O padre Danilo César, da paróquia de Areial, na Paraíba, fechou um acordo para retratação com a família de Preta Gil, em um processo cível por danos morais movido na 41ª Vara da Comarca do Rio de Janeiro. O clérigo foi denunciado por intolerância religiosa por falas durante uma missa no ano passado. O acordo, fechado em 11 de abril, ainda precisa ser homologado pela Justiça.
No novo acordo, na área cível, o padre concordou em pedir desculpas à família de Preta Gil, citando nominalmente o pai dela, Gilberto Gil, entre outros integrantes da família. O pedido de desculpas vai ser feito durante a celebração de uma missa por meio da transmissão do canal de Youtube da Paróquia de Areial.

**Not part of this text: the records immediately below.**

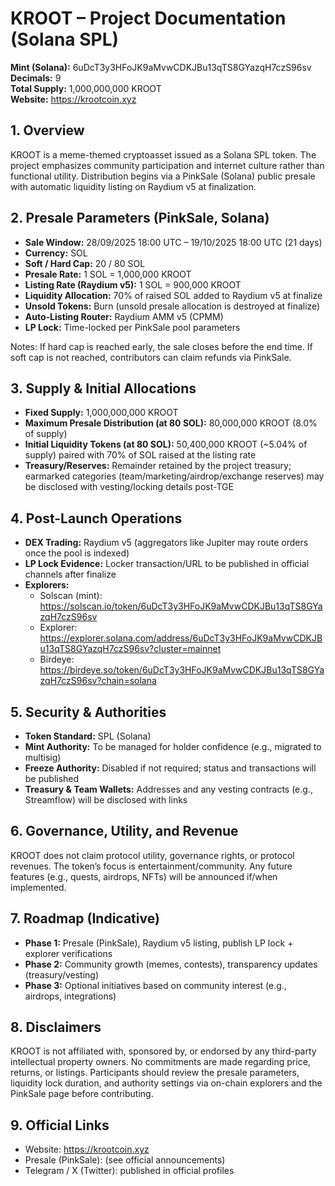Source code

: # KROOT – Project Documentation (Solana SPL)

**Mint (Solana):** 6uDcT3y3HFoJK9aMvwCDKJBu13qTS8GYazqH7czS96sv  
**Decimals:** 9  
**Total Supply:** 1,000,000,000 KROOT  
**Website:** https://krootcoin.xyz

## 1. Overview
KROOT is a meme-themed cryptoasset issued as a Solana SPL token. The project emphasizes community participation and internet culture rather than functional utility. Distribution begins via a PinkSale (Solana) public presale with automatic liquidity listing on Raydium v5 at finalization.

## 2. Presale Parameters (PinkSale, Solana)
- **Sale Window:** 28/09/2025 18:00 UTC – 19/10/2025 18:00 UTC (21 days)
- **Currency:** SOL
- **Soft / Hard Cap:** 20 / 80 SOL
- **Presale Rate:** 1 SOL = 1,000,000 KROOT
- **Listing Rate (Raydium v5):** 1 SOL = 900,000 KROOT
- **Liquidity Allocation:** 70% of raised SOL added to Raydium v5 at finalize
- **Unsold Tokens:** Burn (unsold presale allocation is destroyed at finalize)
- **Auto-Listing Router:** Raydium AMM v5 (CPMM)
- **LP Lock:** Time-locked per PinkSale pool parameters

Notes: If hard cap is reached early, the sale closes before the end time. If soft cap is not reached, contributors can claim refunds via PinkSale.

## 3. Supply & Initial Allocations
- **Fixed Supply:** 1,000,000,000 KROOT
- **Maximum Presale Distribution (at 80 SOL):** 80,000,000 KROOT (8.0% of supply)
- **Initial Liquidity Tokens (at 80 SOL):** 50,400,000 KROOT (~5.04% of supply) paired with 70% of SOL raised at the listing rate
- **Treasury/Reserves:** Remainder retained by the project treasury; earmarked categories (team/marketing/airdrop/exchange reserves) may be disclosed with vesting/locking details post-TGE

## 4. Post-Launch Operations
- **DEX Trading:** Raydium v5 (aggregators like Jupiter may route orders once the pool is indexed)
- **LP Lock Evidence:** Locker transaction/URL to be published in official channels after finalize
- **Explorers:**  
  - Solscan (mint): https://solscan.io/token/6uDcT3y3HFoJK9aMvwCDKJBu13qTS8GYazqH7czS96sv  
  - Explorer: https://explorer.solana.com/address/6uDcT3y3HFoJK9aMvwCDKJBu13qTS8GYazqH7czS96sv?cluster=mainnet  
  - Birdeye: https://birdeye.so/token/6uDcT3y3HFoJK9aMvwCDKJBu13qTS8GYazqH7czS96sv?chain=solana

## 5. Security & Authorities
- **Token Standard:** SPL (Solana)  
- **Mint Authority:** To be managed for holder confidence (e.g., migrated to multisig)  
- **Freeze Authority:** Disabled if not required; status and transactions will be published  
- **Treasury & Team Wallets:** Addresses and any vesting contracts (e.g., Streamflow) will be disclosed with links

## 6. Governance, Utility, and Revenue
KROOT does not claim protocol utility, governance rights, or protocol revenues. The token’s focus is entertainment/community. Any future features (e.g., quests, airdrops, NFTs) will be announced if/when implemented.

## 7. Roadmap (Indicative)
- **Phase 1:** Presale (PinkSale), Raydium v5 listing, publish LP lock + explorer verifications  
- **Phase 2:** Community growth (memes, contests), transparency updates (treasury/vesting)  
- **Phase 3:** Optional initiatives based on community interest (e.g., airdrops, integrations)

## 8. Disclaimers
KROOT is not affiliated with, sponsored by, or endorsed by any third-party intellectual property owners. No commitments are made regarding price, returns, or listings. Participants should review the presale parameters, liquidity lock duration, and authority settings via on-chain explorers and the PinkSale page before contributing.

## 9. Official Links
- Website: https://krootcoin.xyz  
- Presale (PinkSale): (see official announcements)  
- Telegram / X (Twitter): published in official profiles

O objetivo de realizar o pedido de retratação por meio da plataforma é que as declarações que originaram o processo, no ano passado, foram feitas no mesmo ambiente. Assim, as partes entenderam que a exibição das desculpas durante a celebração da missa pode ter o mesmo alcance.

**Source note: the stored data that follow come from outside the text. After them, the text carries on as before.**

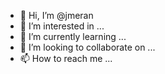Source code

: - 👋 Hi, I’m @jmeran
- 👀 I’m interested in ...
- 🌱 I’m currently learning ...
- 💞️ I’m looking to collaborate on ...
- 📫 How to reach me ...

<!---
jmeran/jmeran is a ✨ special ✨ repository because its `README.md` (this file) appears on your GitHub profile.
You can click the Preview link to take a look at your changes.
--->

Também ficou reconhecido pelo padre o teor ofensivo das falas do clérigo durante a missa no ano passado e que as declarações “causaram dor aos familiares de Preta Gil”. Com o acordo, o padre evita o pagamento de R$ 370 mil.
Em termos de prazos, o padre vai ter que fazer as declarações em um período de 30 dias úteis a contar da homologação do acordo pela Justiça. Se ele não fizer isso, está previsto o pagamento de multa de R$ 250 mil.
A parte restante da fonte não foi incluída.